If a line below contains the string "https", return that line.

↓

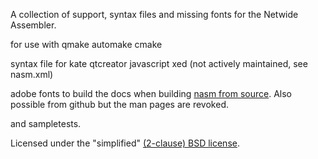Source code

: A collection of support, syntax files and missing fonts for the Netwide Assembler.

for use with
qmake
automake
cmake

syntax file for
kate
qtcreator
javascript
xed (not actively maintained, see nasm.xml)

adobe fonts to build the docs when building [nasm from source](https://www.nasm.us/pub/nasm/snapshots/latest/).  Also possible from github but the man pages are revoked.

and sampletests.

Licensed under the "simplified"
[(2-clause) BSD license](https://opensource.org/licenses/BSD-2-Clause).
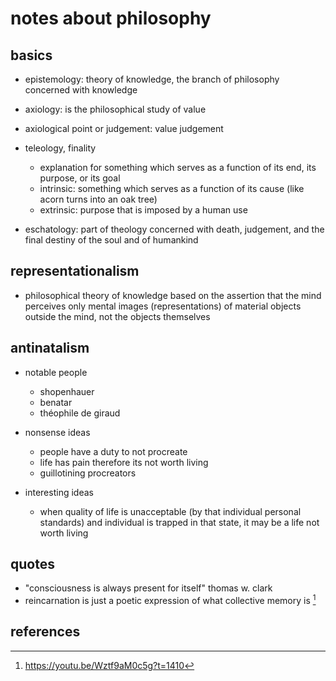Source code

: # notes about philosophy

## basics

- epistemology: theory of knowledge, the branch of philosophy concerned with knowledge
- axiology: is the philosophical study of value
- axiological point or judgement: value judgement
- teleology, finality
  - explanation for something which serves as a function of its end, its purpose, or its goal
  - intrinsic: something which serves as a function of its cause (like acorn turns into an oak tree)
  - extrinsic: purpose that is imposed by a human use

- eschatology: part of theology concerned with death, judgement, and the final destiny of the soul and of humankind


## representationalism

- philosophical theory of knowledge based on the assertion that the mind perceives only 
  mental images (representations) of material objects outside the mind, not the objects themselves
  

## antinatalism

- notable people
    - shopenhauer
    - benatar
    - théophile de giraud

- nonsense ideas
    - people have a duty to not procreate
    - life has pain therefore its not worth living
    - guillotining procreators

- interesting ideas
    - when quality of life is unacceptable (by that individual personal standards) and individual 
      is trapped in that state, it may be a life not worth living


## quotes

- "consciousness is always present for itself" thomas w. clark 
- reincarnation is just a poetic expression of what collective memory is [^2]


## references

[^1]: https://www.youtube.com/watch?v=EEVFrdVnhfI
[^2]: https://youtu.be/Wztf9aM0c5g?t=1410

↑

# [Expected output]
adobe fonts to build the docs when building [nasm from source](https://www.nasm.us/pub/nasm/snapshots/latest/).  Also possible from github but the man pages are revoked.
[(2-clause) BSD license](https://opensource.org/licenses/BSD-2-Clause).
[^1]: https://www.youtube.com/watch?v=EEVFrdVnhfI
[^2]: https://youtu.be/Wztf9aM0c5g?t=1410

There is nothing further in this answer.